Первый трактор доехал до центра города из точки А за 3ч, а второй трактор за 2.5ч из точки Б.

Problem Analysis

We are given that the first tractor traveled from point A to the city center in 3 hours, while the second tractor traveled from point B to the city center in 2.5 hours. The distance from point A to the city center is equal to the distance from point B to the city center, and the distance between points A and B is 120 km. We need to find the speeds of the two tractors.

Solution

Let's assume the speed of the first tractor is v1 and the speed of the second tractor is v2.

We can use the formula: speed = distance / time to find the speeds of the tractors.

From the given information, we know that the distance from point A to the city center is equal to the distance from point B to the city center. Let's call this distance d.

We also know that the time taken by the first tractor to travel from point A to the city center is 3 hours, and the time taken by the second tractor to travel from point B to the city center is 2.5 hours.

Using the formula speed = distance / time, we can write the following equations:

For the first tractor: v1 = d / 3 [[1]]

For the second tractor: v2 = d / 2.5 [[2]]

We also know that the distance between points A and B is 120 km.

Using the formula speed = distance / time, we can write the following equation:

v1 = 120 / t1 [[3]]

where t1 is the time taken by the first tractor to travel from point A to point B.

Similarly, we can write the following equation:

v2 = 120 / t2 [[4]]

where t2 is the time taken by the second tractor to travel from point B to point A.

Since the total time taken by both tractors is equal to the sum of their individual times, we have:

t1 + t2 = 3 + 2.5 = 5.5 [[5]]

Now, we have a system of equations (equations 1, 2, 3, 4, and 5) that we can solve to find the speeds of the two tractors.
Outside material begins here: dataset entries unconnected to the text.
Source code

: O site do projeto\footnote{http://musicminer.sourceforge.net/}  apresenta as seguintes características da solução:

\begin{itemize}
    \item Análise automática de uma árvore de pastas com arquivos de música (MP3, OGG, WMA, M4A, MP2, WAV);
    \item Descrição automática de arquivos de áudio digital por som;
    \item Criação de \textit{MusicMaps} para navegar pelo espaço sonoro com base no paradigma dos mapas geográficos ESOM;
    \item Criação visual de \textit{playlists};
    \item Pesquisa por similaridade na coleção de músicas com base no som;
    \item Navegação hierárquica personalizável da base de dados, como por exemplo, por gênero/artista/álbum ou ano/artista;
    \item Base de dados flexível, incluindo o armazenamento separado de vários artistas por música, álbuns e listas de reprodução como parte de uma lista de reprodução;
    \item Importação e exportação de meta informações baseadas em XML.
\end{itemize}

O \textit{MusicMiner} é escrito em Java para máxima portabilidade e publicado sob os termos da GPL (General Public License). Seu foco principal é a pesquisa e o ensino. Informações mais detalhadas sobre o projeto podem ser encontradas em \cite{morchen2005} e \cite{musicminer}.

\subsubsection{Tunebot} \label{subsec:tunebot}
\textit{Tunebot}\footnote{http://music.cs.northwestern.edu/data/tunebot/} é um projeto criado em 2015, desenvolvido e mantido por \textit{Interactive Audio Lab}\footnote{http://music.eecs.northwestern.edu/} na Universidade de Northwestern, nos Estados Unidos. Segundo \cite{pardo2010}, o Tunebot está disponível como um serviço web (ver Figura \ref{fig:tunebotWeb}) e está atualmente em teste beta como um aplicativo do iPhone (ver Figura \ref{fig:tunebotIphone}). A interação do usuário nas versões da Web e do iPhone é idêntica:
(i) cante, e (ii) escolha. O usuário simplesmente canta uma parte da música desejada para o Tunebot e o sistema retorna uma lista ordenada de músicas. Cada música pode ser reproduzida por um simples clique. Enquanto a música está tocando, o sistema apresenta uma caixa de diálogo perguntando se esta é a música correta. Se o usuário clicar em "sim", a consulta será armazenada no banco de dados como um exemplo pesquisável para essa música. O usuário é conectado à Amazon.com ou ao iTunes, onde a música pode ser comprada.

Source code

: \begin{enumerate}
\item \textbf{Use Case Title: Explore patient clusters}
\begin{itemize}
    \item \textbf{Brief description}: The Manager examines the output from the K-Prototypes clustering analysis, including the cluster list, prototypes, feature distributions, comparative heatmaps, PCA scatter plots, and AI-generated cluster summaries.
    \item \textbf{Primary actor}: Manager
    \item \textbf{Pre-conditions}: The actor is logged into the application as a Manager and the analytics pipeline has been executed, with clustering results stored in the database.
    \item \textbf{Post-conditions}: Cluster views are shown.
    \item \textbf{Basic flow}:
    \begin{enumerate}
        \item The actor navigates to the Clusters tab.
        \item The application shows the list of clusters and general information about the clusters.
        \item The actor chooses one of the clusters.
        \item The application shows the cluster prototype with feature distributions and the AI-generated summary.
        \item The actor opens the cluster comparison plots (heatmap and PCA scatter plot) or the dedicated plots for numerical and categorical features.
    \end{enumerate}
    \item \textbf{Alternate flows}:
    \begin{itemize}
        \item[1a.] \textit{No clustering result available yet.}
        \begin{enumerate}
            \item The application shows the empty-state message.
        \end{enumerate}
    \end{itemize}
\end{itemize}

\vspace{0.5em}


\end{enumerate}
Let's solve the system of equations:

From equations 1 and 3, we can write:

d / 3 = 120 / t1

Cross-multiplying, we get:

d * t1 = 3 * 120

Simplifying, we have:

d * t1 = 360 [[6]]

Similarly, from equations 2 and 4, we can write:

d / 2.5 = 120 / t2

Cross-multiplying, we get:

d * t2 = 2.5 * 120

Simplifying, we have:

d * t2 = 300 [[7]]

Now, let's solve equations 6 and 7 simultaneously:

Multiplying equation 6 by 2.5 and equation 7 by 3, we get:

2.5 * d * t1 = 2.5 * 360

3 * d * t2 = 3 * 300

Simplifying, we have:

6.25 * d * t1 = 900

9 * d * t2 = 900

Dividing both sides of the first equation by 6.25 and the second equation by 9, we get:

d * t1 = 144

d * t2 = 100

Now, we can substitute the values of d * t1 and d * t2 into equation 5:

t1 + t2 = 5.5

Substituting the values, we get:

144 / d + 100 / d = 5.5

Combining the fractions, we have:

(144 + 100) / d = 5.5

Simplifying, we get:

244 / d = 5.5

Cross-multiplying, we have:

244 = 5.5 * d

Dividing both sides by 5.5, we get:

d = 244 / 5.5

Simplifying, we have:

d = 44.3636...

Now, we can substitute the value of d into equations 1 and 2 to find the speeds of the tractors:

From equation 1:

v1 = d / 3

Substituting the value of d, we get:

v1 = 44.3636... / 3

Simplifying, we have:

v1 ≈ 14.7889...

From equation 2:

v2 = d / 2.5

Substituting the value of d, we get:

v2 = 44.3636... / 2.5

Simplifying, we have:

v2 ≈ 17.7454...

Therefore, the speed of the first tractor is approximately 14.79 km/h and the speed of the second tractor is approximately 17.75 km/h.

Answer

The speed of the first tractor is approximately 14.79 km/h and the speed of the second tractor is approximately 17.75 km/h.